--- Excerpted data ---
^^^^^^^^

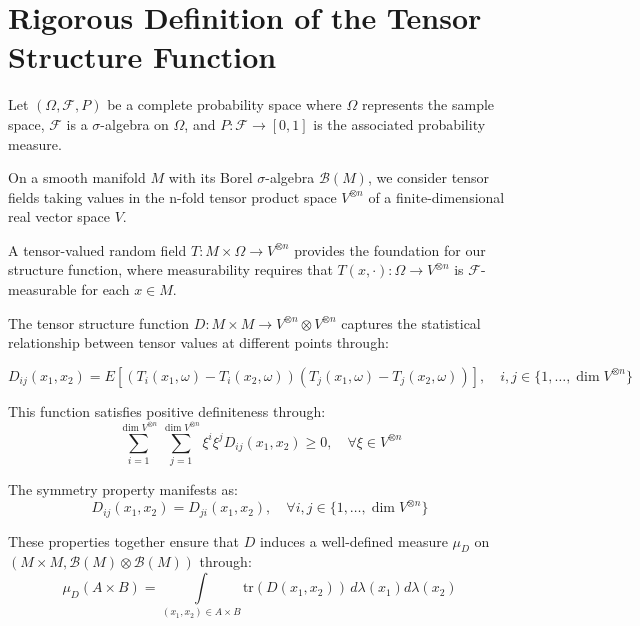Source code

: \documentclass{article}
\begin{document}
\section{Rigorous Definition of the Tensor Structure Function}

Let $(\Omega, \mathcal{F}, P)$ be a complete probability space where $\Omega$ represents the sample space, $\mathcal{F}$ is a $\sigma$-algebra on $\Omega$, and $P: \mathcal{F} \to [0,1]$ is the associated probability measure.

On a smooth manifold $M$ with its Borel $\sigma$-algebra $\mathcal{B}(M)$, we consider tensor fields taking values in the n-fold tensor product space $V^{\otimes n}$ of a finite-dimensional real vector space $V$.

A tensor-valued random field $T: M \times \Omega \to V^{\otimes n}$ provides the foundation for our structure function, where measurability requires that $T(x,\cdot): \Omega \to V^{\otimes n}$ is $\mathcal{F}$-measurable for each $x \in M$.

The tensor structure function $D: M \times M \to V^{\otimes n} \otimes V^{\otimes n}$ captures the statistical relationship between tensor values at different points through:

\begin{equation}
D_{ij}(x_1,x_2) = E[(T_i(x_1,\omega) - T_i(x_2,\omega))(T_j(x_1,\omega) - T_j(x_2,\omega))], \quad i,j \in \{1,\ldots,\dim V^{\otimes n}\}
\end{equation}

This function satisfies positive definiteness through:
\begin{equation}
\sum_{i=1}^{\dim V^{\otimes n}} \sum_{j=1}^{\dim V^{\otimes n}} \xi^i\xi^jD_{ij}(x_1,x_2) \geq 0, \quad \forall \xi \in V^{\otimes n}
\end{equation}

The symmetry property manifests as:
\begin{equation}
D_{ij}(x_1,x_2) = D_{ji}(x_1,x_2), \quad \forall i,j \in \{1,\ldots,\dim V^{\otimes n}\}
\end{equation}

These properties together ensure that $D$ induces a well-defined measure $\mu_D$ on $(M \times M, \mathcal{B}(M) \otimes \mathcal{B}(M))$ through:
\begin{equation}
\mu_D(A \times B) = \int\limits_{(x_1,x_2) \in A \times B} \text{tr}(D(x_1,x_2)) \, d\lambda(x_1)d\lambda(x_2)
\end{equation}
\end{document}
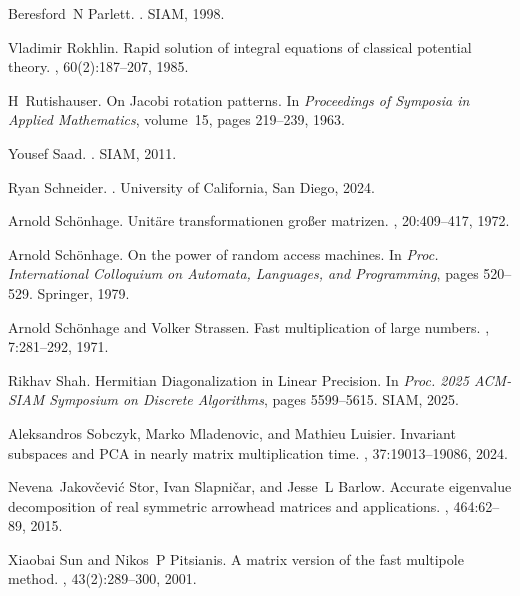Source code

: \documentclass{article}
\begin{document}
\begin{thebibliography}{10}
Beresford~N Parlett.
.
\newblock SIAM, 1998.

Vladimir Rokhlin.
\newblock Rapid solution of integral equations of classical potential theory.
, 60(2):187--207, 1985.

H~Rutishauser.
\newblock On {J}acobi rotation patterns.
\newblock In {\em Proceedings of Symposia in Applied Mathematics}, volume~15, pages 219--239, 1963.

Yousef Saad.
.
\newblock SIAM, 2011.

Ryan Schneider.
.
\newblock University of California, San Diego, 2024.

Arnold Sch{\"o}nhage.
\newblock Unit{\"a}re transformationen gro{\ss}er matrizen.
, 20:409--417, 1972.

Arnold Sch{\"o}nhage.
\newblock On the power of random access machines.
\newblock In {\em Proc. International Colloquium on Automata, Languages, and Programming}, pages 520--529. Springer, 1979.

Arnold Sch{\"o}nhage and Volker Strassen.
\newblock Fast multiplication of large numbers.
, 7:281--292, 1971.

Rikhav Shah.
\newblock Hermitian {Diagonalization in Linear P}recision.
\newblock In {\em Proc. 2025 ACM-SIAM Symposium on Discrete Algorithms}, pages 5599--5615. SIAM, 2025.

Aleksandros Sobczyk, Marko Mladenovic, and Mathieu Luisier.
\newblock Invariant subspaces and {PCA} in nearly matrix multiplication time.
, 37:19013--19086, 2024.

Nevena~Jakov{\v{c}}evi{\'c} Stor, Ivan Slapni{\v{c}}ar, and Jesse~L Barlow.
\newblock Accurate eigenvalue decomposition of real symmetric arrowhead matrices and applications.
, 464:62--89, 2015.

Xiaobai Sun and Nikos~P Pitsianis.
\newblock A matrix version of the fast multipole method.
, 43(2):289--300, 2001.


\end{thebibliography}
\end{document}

^^^^^^^^

--- What the task asks ---
Repeat the records above verbatim, dropping the pictures.

--- Result of the task ---
Source code

: \documentclass{article}
\begin{document}
\section{Rigorous Definition of the Tensor Structure Function}

Let $(\Omega, \mathcal{F}, P)$ be a complete probability space where $\Omega$ represents the sample space, $\mathcal{F}$ is a $\sigma$-algebra on $\Omega$, and $P: \mathcal{F} \to [0,1]$ is the associated probability measure.

On a smooth manifold $M$ with its Borel $\sigma$-algebra $\mathcal{B}(M)$, we consider tensor fields taking values in the n-fold tensor product space $V^{\otimes n}$ of a finite-dimensional real vector space $V$.

A tensor-valued random field $T: M \times \Omega \to V^{\otimes n}$ provides the foundation for our structure function, where measurability requires that $T(x,\cdot): \Omega \to V^{\otimes n}$ is $\mathcal{F}$-measurable for each $x \in M$.

The tensor structure function $D: M \times M \to V^{\otimes n} \otimes V^{\otimes n}$ captures the statistical relationship between tensor values at different points through:

\begin{equation}
D_{ij}(x_1,x_2) = E[(T_i(x_1,\omega) - T_i(x_2,\omega))(T_j(x_1,\omega) - T_j(x_2,\omega))], \quad i,j \in \{1,\ldots,\dim V^{\otimes n}\}
\end{equation}

This function satisfies positive definiteness through:
\begin{equation}
\sum_{i=1}^{\dim V^{\otimes n}} \sum_{j=1}^{\dim V^{\otimes n}} \xi^i\xi^jD_{ij}(x_1,x_2) \geq 0, \quad \forall \xi \in V^{\otimes n}
\end{equation}

The symmetry property manifests as:
\begin{equation}
D_{ij}(x_1,x_2) = D_{ji}(x_1,x_2), \quad \forall i,j \in \{1,\ldots,\dim V^{\otimes n}\}
\end{equation}

These properties together ensure that $D$ induces a well-defined measure $\mu_D$ on $(M \times M, \mathcal{B}(M) \otimes \mathcal{B}(M))$ through:
\begin{equation}
\mu_D(A \times B) = \int\limits_{(x_1,x_2) \in A \times B} \text{tr}(D(x_1,x_2)) \, d\lambda(x_1)d\lambda(x_2)
\end{equation}
\end{document}
Source code

: \documentclass{article}
\begin{document}
\begin{thebibliography}{10}
Beresford~N Parlett.
.
\newblock SIAM, 1998.

Vladimir Rokhlin.
\newblock Rapid solution of integral equations of classical potential theory.
, 60(2):187--207, 1985.

H~Rutishauser.
\newblock On {J}acobi rotation patterns.
\newblock In {\em Proceedings of Symposia in Applied Mathematics}, volume~15, pages 219--239, 1963.

Yousef Saad.
.
\newblock SIAM, 2011.

Ryan Schneider.
.
\newblock University of California, San Diego, 2024.

Arnold Sch{\"o}nhage.
\newblock Unit{\"a}re transformationen gro{\ss}er matrizen.
, 20:409--417, 1972.

Arnold Sch{\"o}nhage.
\newblock On the power of random access machines.
\newblock In {\em Proc. International Colloquium on Automata, Languages, and Programming}, pages 520--529. Springer, 1979.

Arnold Sch{\"o}nhage and Volker Strassen.
\newblock Fast multiplication of large numbers.
, 7:281--292, 1971.

Rikhav Shah.
\newblock Hermitian {Diagonalization in Linear P}recision.
\newblock In {\em Proc. 2025 ACM-SIAM Symposium on Discrete Algorithms}, pages 5599--5615. SIAM, 2025.

Aleksandros Sobczyk, Marko Mladenovic, and Mathieu Luisier.
\newblock Invariant subspaces and {PCA} in nearly matrix multiplication time.
, 37:19013--19086, 2024.

Nevena~Jakov{\v{c}}evi{\'c} Stor, Ivan Slapni{\v{c}}ar, and Jesse~L Barlow.
\newblock Accurate eigenvalue decomposition of real symmetric arrowhead matrices and applications.
, 464:62--89, 2015.

Xiaobai Sun and Nikos~P Pitsianis.
\newblock A matrix version of the fast multipole method.
, 43(2):289--300, 2001.


\end{thebibliography}
\end{document}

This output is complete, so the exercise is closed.